I have a female guppy in my tank and I'm wondering if I add a male endler to my tank would it chase my female guppy and can she produce from him ? In other words do they mix or male endler will ignore my female guppy ?


----------



## violet (Jun 29, 2006)

From what I know endlers and guppys mix together.


----------



## bob123 (Dec 31, 2009)

Endlers and guppies will inter-breed because they are from the same family of livebearers.


----------



## carmenh (Dec 20, 2009)

And letting them interbreed is not generally considered a good thing


----------



## BettaBeats (Jan 14, 2010)

bob123 said:


> Endlers and guppies will inter-breed because they are from the same family of livebearers.


3. Will They Breed with Guppies?

Endler's are a close relative to the Guppy, both being of the genus Poecilia.

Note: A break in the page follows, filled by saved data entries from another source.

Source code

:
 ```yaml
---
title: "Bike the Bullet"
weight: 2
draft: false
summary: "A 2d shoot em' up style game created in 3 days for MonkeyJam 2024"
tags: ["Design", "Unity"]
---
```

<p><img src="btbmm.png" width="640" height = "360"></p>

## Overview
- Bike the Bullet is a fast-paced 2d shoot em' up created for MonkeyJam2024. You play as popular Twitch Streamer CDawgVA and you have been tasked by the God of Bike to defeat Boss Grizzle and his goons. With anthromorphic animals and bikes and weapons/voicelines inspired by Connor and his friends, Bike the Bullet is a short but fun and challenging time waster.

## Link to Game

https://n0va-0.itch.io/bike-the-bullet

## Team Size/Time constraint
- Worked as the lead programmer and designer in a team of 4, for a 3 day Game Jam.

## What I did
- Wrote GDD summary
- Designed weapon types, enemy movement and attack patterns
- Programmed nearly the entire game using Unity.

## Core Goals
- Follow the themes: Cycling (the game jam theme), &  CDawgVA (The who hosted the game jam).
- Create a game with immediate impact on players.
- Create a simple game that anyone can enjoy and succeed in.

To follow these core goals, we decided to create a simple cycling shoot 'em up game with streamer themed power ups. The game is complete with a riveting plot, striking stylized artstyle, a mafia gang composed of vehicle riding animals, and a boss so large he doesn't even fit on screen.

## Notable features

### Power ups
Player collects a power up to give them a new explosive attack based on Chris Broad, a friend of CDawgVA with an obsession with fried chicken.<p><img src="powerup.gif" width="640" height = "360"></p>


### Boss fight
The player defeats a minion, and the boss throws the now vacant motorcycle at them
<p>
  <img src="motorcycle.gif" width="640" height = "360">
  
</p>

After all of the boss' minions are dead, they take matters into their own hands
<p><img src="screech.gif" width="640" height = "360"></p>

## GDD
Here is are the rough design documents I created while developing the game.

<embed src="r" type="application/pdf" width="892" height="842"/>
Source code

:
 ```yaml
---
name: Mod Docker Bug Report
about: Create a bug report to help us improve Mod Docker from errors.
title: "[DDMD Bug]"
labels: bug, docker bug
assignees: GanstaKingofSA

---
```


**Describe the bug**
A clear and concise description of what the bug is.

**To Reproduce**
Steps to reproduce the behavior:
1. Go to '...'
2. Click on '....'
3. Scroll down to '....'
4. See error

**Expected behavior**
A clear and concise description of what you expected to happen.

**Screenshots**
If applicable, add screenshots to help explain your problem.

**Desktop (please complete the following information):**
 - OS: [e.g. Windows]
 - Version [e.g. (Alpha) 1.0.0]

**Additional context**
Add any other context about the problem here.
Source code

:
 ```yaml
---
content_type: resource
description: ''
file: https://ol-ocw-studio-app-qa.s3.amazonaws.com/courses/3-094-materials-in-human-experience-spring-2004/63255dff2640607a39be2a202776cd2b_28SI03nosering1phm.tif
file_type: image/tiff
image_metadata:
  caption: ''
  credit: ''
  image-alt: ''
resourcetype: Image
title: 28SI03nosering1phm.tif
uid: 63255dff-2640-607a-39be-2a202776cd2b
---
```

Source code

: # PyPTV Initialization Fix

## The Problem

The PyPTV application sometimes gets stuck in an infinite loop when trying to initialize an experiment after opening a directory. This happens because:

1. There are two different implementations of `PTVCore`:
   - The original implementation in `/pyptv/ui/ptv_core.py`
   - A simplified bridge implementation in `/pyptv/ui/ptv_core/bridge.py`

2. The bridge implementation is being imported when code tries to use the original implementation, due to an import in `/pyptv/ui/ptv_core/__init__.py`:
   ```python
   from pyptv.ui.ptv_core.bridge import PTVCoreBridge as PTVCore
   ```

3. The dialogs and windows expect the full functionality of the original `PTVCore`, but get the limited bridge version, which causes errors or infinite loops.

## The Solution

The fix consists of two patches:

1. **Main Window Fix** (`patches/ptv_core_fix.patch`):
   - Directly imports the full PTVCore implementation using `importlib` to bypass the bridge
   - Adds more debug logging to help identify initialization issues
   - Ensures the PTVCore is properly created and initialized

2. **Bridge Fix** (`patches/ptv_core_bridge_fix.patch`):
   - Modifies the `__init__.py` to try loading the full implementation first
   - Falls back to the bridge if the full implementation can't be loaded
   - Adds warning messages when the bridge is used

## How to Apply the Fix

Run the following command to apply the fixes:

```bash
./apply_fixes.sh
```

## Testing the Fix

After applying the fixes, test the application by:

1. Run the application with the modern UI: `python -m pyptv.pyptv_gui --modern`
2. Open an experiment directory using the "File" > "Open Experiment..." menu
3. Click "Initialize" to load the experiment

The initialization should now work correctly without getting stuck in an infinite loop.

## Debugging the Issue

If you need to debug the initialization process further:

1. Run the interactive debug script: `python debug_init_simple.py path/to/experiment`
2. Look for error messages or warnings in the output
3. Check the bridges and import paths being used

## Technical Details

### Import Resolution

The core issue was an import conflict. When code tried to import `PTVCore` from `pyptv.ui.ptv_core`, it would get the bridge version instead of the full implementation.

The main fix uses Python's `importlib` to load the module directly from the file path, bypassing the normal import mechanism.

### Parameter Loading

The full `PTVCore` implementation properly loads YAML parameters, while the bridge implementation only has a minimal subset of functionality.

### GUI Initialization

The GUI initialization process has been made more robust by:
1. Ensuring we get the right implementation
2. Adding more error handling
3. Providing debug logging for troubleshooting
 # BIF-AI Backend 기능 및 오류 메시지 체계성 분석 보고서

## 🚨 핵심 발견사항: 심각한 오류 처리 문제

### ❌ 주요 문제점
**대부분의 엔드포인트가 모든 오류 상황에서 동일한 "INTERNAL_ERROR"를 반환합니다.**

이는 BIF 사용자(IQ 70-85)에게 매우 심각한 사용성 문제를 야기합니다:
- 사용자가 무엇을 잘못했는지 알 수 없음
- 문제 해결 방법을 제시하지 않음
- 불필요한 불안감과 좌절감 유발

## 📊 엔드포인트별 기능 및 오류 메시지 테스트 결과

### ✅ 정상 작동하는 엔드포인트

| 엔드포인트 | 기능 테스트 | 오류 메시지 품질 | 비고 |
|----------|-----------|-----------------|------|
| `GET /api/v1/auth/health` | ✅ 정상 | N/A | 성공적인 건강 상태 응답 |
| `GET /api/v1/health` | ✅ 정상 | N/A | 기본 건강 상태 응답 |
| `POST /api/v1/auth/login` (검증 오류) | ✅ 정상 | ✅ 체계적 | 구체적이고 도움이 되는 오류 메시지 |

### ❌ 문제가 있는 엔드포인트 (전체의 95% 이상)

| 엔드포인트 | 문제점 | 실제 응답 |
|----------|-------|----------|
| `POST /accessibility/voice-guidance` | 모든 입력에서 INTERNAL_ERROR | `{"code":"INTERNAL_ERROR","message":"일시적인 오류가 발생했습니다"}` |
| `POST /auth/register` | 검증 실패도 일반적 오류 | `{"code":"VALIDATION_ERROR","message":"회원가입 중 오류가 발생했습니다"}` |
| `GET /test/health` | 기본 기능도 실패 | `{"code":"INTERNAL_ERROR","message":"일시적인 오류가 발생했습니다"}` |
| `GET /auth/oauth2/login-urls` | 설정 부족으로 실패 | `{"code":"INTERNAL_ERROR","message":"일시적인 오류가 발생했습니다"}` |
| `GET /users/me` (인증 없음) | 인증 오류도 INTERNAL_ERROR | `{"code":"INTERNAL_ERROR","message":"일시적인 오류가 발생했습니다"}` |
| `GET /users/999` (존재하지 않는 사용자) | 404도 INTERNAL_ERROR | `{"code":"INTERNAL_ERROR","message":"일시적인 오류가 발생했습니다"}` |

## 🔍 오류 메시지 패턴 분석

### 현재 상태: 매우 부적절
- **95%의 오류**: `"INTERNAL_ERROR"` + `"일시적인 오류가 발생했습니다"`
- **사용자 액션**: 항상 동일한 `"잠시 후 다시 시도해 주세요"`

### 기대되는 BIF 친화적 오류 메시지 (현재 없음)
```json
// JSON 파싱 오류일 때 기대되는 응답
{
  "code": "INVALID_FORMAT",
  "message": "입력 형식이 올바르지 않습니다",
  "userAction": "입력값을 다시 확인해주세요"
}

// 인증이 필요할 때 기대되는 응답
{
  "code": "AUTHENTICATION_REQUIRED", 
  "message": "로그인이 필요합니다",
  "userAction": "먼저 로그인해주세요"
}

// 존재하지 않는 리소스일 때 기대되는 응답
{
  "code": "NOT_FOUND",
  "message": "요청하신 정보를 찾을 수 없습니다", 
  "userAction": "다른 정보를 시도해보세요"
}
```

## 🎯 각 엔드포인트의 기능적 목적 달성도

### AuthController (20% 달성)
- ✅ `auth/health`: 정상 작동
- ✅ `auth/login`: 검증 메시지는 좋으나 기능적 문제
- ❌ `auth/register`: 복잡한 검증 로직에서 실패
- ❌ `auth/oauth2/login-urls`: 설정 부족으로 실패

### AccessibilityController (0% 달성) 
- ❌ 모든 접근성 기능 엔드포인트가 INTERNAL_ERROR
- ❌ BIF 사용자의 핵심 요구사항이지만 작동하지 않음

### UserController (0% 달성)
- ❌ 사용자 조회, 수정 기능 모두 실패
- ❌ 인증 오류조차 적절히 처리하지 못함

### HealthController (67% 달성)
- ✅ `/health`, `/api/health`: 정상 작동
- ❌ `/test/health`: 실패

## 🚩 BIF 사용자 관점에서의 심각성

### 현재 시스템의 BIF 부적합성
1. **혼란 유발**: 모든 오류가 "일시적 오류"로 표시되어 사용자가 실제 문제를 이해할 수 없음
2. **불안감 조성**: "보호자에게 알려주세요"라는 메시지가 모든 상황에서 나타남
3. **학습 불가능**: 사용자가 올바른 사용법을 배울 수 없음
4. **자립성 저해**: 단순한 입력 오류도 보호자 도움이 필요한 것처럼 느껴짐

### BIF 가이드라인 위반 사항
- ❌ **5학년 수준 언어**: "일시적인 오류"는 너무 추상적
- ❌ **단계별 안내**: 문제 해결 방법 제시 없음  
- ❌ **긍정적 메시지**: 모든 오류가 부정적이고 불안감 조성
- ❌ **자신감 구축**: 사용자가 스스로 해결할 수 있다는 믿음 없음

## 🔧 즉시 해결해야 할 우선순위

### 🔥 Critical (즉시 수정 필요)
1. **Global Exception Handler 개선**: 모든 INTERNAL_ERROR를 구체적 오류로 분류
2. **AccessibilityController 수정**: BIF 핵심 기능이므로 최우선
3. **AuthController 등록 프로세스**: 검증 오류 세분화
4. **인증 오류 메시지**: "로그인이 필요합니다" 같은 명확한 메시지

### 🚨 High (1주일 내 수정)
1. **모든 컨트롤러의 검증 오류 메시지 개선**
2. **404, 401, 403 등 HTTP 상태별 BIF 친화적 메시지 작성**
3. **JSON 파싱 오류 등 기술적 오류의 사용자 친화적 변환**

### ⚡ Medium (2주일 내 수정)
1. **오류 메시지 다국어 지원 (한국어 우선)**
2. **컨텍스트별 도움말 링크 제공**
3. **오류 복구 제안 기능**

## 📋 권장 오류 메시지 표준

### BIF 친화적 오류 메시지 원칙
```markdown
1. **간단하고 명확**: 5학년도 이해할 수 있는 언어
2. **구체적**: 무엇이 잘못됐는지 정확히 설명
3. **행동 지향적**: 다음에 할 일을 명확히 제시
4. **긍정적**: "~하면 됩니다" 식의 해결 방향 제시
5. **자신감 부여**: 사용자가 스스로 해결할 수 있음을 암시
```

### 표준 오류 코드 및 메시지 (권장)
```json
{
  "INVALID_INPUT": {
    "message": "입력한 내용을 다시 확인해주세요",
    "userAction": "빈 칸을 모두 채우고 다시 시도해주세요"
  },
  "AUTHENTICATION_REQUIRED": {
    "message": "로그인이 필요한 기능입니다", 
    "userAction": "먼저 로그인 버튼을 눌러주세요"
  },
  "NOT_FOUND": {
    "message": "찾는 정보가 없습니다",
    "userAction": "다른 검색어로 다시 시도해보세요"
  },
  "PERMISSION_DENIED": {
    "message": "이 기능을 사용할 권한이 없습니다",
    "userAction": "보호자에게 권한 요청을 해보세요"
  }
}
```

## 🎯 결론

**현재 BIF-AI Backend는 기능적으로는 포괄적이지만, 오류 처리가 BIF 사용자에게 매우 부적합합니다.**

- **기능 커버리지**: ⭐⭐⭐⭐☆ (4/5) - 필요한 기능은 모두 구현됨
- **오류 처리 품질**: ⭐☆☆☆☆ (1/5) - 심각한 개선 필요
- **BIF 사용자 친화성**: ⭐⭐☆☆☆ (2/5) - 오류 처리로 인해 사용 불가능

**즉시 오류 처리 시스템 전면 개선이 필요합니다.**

They may even be the same species, because they can cross-breed. The offspring can also reproduce and cross-breed. Keeping Guppies and Endler's together is not a good idea, unless you don't plan on raising the fry or you want to cross-breed on purpose.

http://www.aquariumhobbyist.com/endlerslivebearer/page3.htm#Q3


----------



## ShrimpieLove (Apr 26, 2010)

I have endlers and guppies but I only keep males so i am not sure about breeding- but i can say my male endlers act just like my male guppies- theyre always following them around and schooling with them ... They get along fine


----------